Медбрат задумывается.
— А кем вы ему приходитесь?
Что мне ответить? Как я могу выразить все несколькими словами? Голова словно в густом тумане, я пытаюсь подумать, но это как пытаться удержать воду в ладонях.
— Я его подруга, — слова слетают с губ, и я чувствую, что предала Стэнли.

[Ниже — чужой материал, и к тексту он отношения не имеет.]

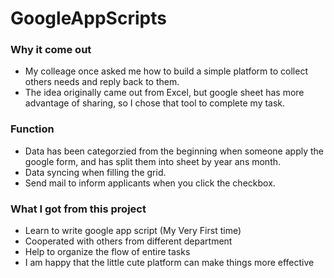 # GoogleAppScripts

### Why it come out
- My colleage once asked me how to build a simple platform to collect others needs and reply back to them.
- The idea originally came out from Excel, but google sheet has more advantage of sharing, so I chose that tool to complete my task.

### Function
- Data has been categorzied from the beginning when someone apply the google form, and has split them into sheet by year ans month. 
- Data syncing when filling the grid.
- Send mail to inform applicants when you click the checkbox.


### What I got from this project
- Learn to write google app script (My Very First time)
- Cooperated with others from different department 
- Help to organize the flow of entire tasks
- I am happy that the little cute platform can make things more effective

— Вы можете зайти завтра в часы приема, — говорит молодой человек. — Он все равно не сможет принимать посетителей раньше.
Я качаю головой.
— Я останусь здесь.
— Вы сейчас ничем не сможете помочь, он в хороших руках. Поезжайте домой, поспите.
Я смотрю на кровавые разводы на своей толстовке. Если бы кто-то заметил их, то наверняка подумал бы, что это из раны Стэнли. Но я все еще чувствую привкус крови ТиДжея, несмотря на то что бессчетное количество раз полоскала рот в больничной уборной.
Такого ощущения у меня не было с тех самых пор, как…
Захочет ли Стэнли меня видеть после всего, чему стал свидетелем?
Я ухожу из больницы, но домой не еду. Я сворачиваюсь калачиком на заднем сиденье машины Стэнли и проваливаюсь в цепенящий, пустой сон. Через несколько часов просыпаюсь, дрожа от холода, и включаю обогрев.
Окна больницы сверкают в темноте маленькими желтыми квадратиками. Я представляю Стэнли на хирургическом столе — беспомощного, в бессознательном состоянии. Лица в белых масках. Руки в перчатках, испачканных кровью.
Я до утра лежу в машине, то проваливаясь, то выныривая из темноты.
ГЛАВА ВОСЕМНАДЦАТАЯ
На следующий день, когда я захожу навестить Стэнли, он сидит на кровати, опираясь на стопку подушек, его рука в пластиковом гипсе и на перевязи. Он бледный, под глазами темные круги.
— Привет, — его голос звучит иначе. Это как слушать песню, сыгранную чуть фальшиво. Он не смотрит мне в глаза.
Я стою в дверном проеме, не решаясь зайти.
— Как твоя рука.
— Болит, но я буду жить. Меня сегодня выписывают. Врачи хотели, чтобы я остался дольше, но я отказался. Я через такое уже проходил. Хочу просто оказаться дома, — он улыбается расплывчатой улыбкой. — Сможешь меня подвезти?
По дороге домой он молчалив и замкнут. Возможно, он все еще не отошел от обезболивающих.
Я задумываюсь, собирается ли он обратиться в полицию. Я стараюсь не связываться с властью, если нет острой нужды, но, насколько мне известно, у него подобных барьеров нет.
— Что ты сказал людям в больнице. О том, что произошло.
— Сказал, что поскользнулся на льду.
Одной рукой я хватаюсь за свою окровавленную толстовку, размышляя, не из-за меня ли он соврал, чтобы для меня обошлось без последствий.
— Я твой должник, — замечает он. — Если бы ты не сделала, что сделала, я бы сейчас весь был в гипсе, а не только с подвязанной рукой.
Он все еще не смотрит на меня. Он встревожен. Ну конечно, он же только что видел, как я превратилась в настоящего примата. Он видел, как я практически откусила человеку ухо.